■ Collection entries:
===============

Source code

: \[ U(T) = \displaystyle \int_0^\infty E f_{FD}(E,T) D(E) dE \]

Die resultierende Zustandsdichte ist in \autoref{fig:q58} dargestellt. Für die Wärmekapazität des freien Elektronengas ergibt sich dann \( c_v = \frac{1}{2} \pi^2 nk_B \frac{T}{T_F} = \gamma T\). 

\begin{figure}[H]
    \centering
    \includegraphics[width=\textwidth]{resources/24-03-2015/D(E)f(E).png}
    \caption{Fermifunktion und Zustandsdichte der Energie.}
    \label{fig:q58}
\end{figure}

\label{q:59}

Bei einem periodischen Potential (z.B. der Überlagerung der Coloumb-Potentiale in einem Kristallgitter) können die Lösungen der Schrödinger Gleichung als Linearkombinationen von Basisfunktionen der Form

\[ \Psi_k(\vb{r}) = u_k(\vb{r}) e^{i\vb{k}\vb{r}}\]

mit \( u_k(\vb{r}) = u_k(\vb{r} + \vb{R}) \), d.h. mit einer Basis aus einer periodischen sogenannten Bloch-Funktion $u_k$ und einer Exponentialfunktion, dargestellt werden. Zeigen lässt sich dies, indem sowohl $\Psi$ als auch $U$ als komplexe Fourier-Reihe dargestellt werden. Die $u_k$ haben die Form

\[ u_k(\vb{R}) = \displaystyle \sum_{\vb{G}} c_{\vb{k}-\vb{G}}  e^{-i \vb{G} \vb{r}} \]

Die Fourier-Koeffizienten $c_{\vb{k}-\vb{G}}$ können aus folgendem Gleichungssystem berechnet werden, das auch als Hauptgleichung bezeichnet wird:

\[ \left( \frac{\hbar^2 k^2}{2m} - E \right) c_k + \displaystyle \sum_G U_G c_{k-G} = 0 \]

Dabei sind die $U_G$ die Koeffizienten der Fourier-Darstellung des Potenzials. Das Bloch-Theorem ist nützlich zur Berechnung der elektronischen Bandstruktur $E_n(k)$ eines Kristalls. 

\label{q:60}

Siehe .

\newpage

===============

■ Instructions to follow: Print the records above exactly as written.

■ Solution:
Source code

: \[ U(T) = \displaystyle \int_0^\infty E f_{FD}(E,T) D(E) dE \]

Die resultierende Zustandsdichte ist in \autoref{fig:q58} dargestellt. Für die Wärmekapazität des freien Elektronengas ergibt sich dann \( c_v = \frac{1}{2} \pi^2 nk_B \frac{T}{T_F} = \gamma T\). 

\begin{figure}[H]
    \centering
    \includegraphics[width=\textwidth]{resources/24-03-2015/D(E)f(E).png}
    \caption{Fermifunktion und Zustandsdichte der Energie.}
    \label{fig:q58}
\end{figure}

\label{q:59}

Bei einem periodischen Potential (z.B. der Überlagerung der Coloumb-Potentiale in einem Kristallgitter) können die Lösungen der Schrödinger Gleichung als Linearkombinationen von Basisfunktionen der Form

\[ \Psi_k(\vb{r}) = u_k(\vb{r}) e^{i\vb{k}\vb{r}}\]

mit \( u_k(\vb{r}) = u_k(\vb{r} + \vb{R}) \), d.h. mit einer Basis aus einer periodischen sogenannten Bloch-Funktion $u_k$ und einer Exponentialfunktion, dargestellt werden. Zeigen lässt sich dies, indem sowohl $\Psi$ als auch $U$ als komplexe Fourier-Reihe dargestellt werden. Die $u_k$ haben die Form

\[ u_k(\vb{R}) = \displaystyle \sum_{\vb{G}} c_{\vb{k}-\vb{G}}  e^{-i \vb{G} \vb{r}} \]

Die Fourier-Koeffizienten $c_{\vb{k}-\vb{G}}$ können aus folgendem Gleichungssystem berechnet werden, das auch als Hauptgleichung bezeichnet wird:

\[ \left( \frac{\hbar^2 k^2}{2m} - E \right) c_k + \displaystyle \sum_G U_G c_{k-G} = 0 \]

Dabei sind die $U_G$ die Koeffizienten der Fourier-Darstellung des Potenzials. Das Bloch-Theorem ist nützlich zur Berechnung der elektronischen Bandstruktur $E_n(k)$ eines Kristalls. 

\label{q:60}

Siehe .

\newpage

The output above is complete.